Larchmont Charter School has quietly closed on Bolour Associates' Hollywood campus in a mid-April deal, picking up a cluster of buildings along Santa Monica Boulevard and adjacent Lillian Way. Because the buyer is a nonprofit, the sale did not trigger Los Angeles' Measure ULA transfer tax.

County records reviewed by reporters show the purchase covered 6325, 6331–6363 Santa Monica Boulevard and 1115–1125 Lillian Way. The deal closed at $20.5 million, which works out to roughly $350 per square foot. As reported by The Real Deal, the Santa Monica Boulevard parcels include several buildings, while the Lillian Way parcels include roughly 20,000 square feet of developable land.

What the Site Includes

Broker marketing materials and public listings show the Santa Monica Boulevard addresses were pitched as retail, office, and school-type buildings with street frontage and on-site parking, and the neighboring Lillian Way lots were framed as a multi-family, R3-zoned development opportunity. Those listings put the combined built space at roughly 39,000 square feet, with the additional Lillian Way land offering room for expansion or new construction, as listed on LoopNet.

How the Deal Was Financed

The acquisition was paired with a charter-school bond package run through the California School Finance Authority, which authorized bond financings for Larchmont this year. Board paperwork from the authority cleared bonds for Larchmont up to $25 million, according to the CSFA agenda.

Preliminary offering documents and investor presentations for the Series 2026 financing show it was structured as a mix of tax-exempt and taxable charter-school revenue bonds, sized at roughly $19.735 million for the Series 2026 issuance.

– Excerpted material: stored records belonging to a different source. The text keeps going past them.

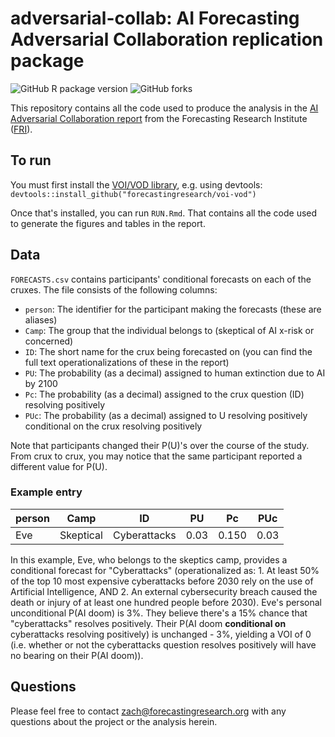 adversarial-collab: AI Forecasting Adversarial Collaboration replication package
================

<!-- badges: start -->

![GitHub R package version](https://img.shields.io/github/r-package/v/forecastingresearch/adversarial-collab)
![GitHub forks](https://img.shields.io/github/forks/forecastingresearch/adversarial-collab)

<!-- badges: end -->

This repository contains all the code used to produce the analysis in the [AI Adversarial Collaboration report](linkToCome) from the Forecasting Research Institute ([FRI](https://forecastingresearch.org)).

## To run

You must first install the [VOI/VOD library](https://github.com/forecastingresearch/voi-vod), e.g. using devtools: `devtools::install_github("forecastingresearch/voi-vod")`

Once that's installed, you can run `RUN.Rmd`. That contains all the code used to generate the figures and tables in the report.

## Data

`FORECASTS.csv` contains participants' conditional forecasts on each of the cruxes. The file consists of the following columns:

- `person`: The identifier for the participant making the forecasts (these are aliases)
- `Camp`: The group that the individual belongs to (skeptical of AI x-risk or concerned)
- `ID`: The short name for the crux being forecasted on (you can find the full text operationalizations of these in the report)
- `PU`: The probability (as a decimal) assigned to human extinction due to AI by 2100
- `Pc`: The probability (as a decimal) assigned to the crux question (ID) resolving positively
- `PUc`: The probability (as a decimal) assigned to U resolving positively conditional on the crux resolving positively

Note that participants changed their P(U)'s over the course of the study. From crux to crux, you may notice that the same participant reported a different value for P(U).

### Example entry

| person | Camp      | ID                          | PU   | Pc    | PUc |
|--------|-----------|-----------------------------|------|-------|-----|
| Eve    | Skeptical | Cyberattacks                | 0.03 | 0.150 | 0.03|

In this example, Eve, who belongs to the skeptics camp, provides a conditional forecast for "Cyberattacks" (operationalized as: 1. At least 50% of the top 10 most expensive cyberattacks before 2030 rely on the use of Artificial Intelligence, AND 2. An external cybersecurity breach caused the death or injury of at least one hundred people before 2030). Eve's personal unconditional P(AI doom) is 3%. They believe there's a 15% chance that "cyberattacks" resolves positively. Their P(AI doom **conditional on** cyberattacks resolving positively) is unchanged - 3%, yielding a VOI of 0 (i.e. whether or not the cyberattacks question resolves positively will have no bearing on their P(AI doom)).

## Questions

Please feel free to contact zach@forecastingresearch.org with any questions about the project or the analysis herein.
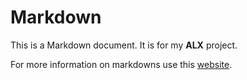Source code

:# Markdown

This is a Markdown document. It is for my **ALX** project.
 
For more information on markdowns use this [website](https://wordpress.com/support/markdown-quick-reference/).


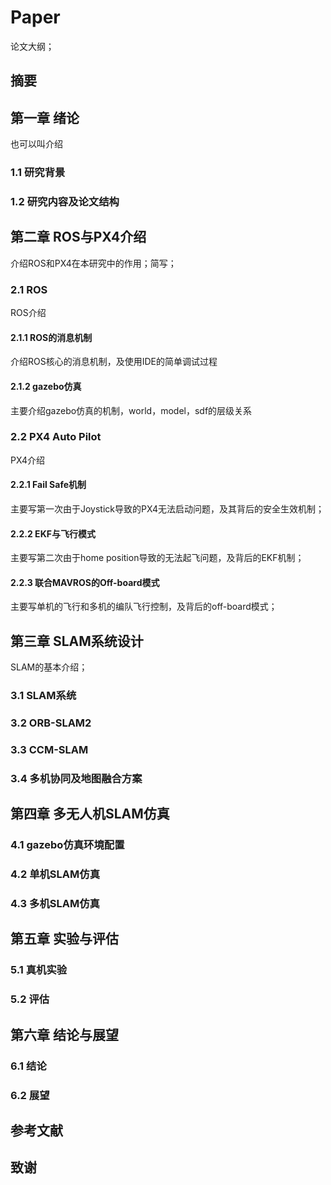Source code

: # Paper

论文大纲；

## 摘要

## 第一章 绪论

也可以叫介绍

### 1.1 研究背景

### 1.2 研究内容及论文结构

## 第二章 ROS与PX4介绍

介绍ROS和PX4在本研究中的作用；简写；

### 2.1 ROS

ROS介绍

#### 2.1.1 ROS的消息机制

介绍ROS核心的消息机制，及使用IDE的简单调试过程

#### 2.1.2 gazebo仿真

主要介绍gazebo仿真的机制，world，model，sdf的层级关系

### 2.2 PX4 Auto Pilot

PX4介绍

#### 2.2.1 Fail Safe机制

主要写第一次由于Joystick导致的PX4无法启动问题，及其背后的安全生效机制；

#### 2.2.2 EKF与飞行模式

主要写第二次由于home position导致的无法起飞问题，及背后的EKF机制；

#### 2.2.3 联合MAVROS的Off-board模式

主要写单机的飞行和多机的编队飞行控制，及背后的off-board模式；

## 第三章 SLAM系统设计

SLAM的基本介绍；

### 3.1 SLAM系统

### 3.2 ORB-SLAM2

### 3.3 CCM-SLAM

### 3.4 多机协同及地图融合方案

## 第四章 多无人机SLAM仿真

### 4.1 gazebo仿真环境配置

### 4.2 单机SLAM仿真

### 4.3 多机SLAM仿真

## 第五章 实验与评估

### 5.1 真机实验

### 5.2 评估

## 第六章 结论与展望

### 6.1 结论

### 6.2 展望

## 参考文献

## 致谢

Proceeds are slated to fund the acquisition and improvements to the new campus, according to materials summarized by AVIA Communications.

Why Measure ULA Did Not Apply

Measure ULA, the city's Homelessness and Housing Solutions transfer tax, imposes higher transfer taxes on deals over $5 million, but the ordinance carves out exemptions for certain nonprofit buyers and other public-interest entities. Legal analyses of the measure note that bona fide 501(c)(3) nonprofits, community land trusts, and limited-equity housing cooperatives can qualify for exemptions, which is why the buyer's nonprofit status kept this sale from facing the higher ULA levy, according to commentary in the legal press.

What Is Next for the Campus

Offering documents refer to the site as the Santa Monica or Lillian campus and indicate it is expected to replace Larchmont's Selma campus at 6611 Selma Avenue, according to the bond materials summarized online. Neither Larchmont nor Bolour had issued a public statement about the purchase or the planned move as of publication.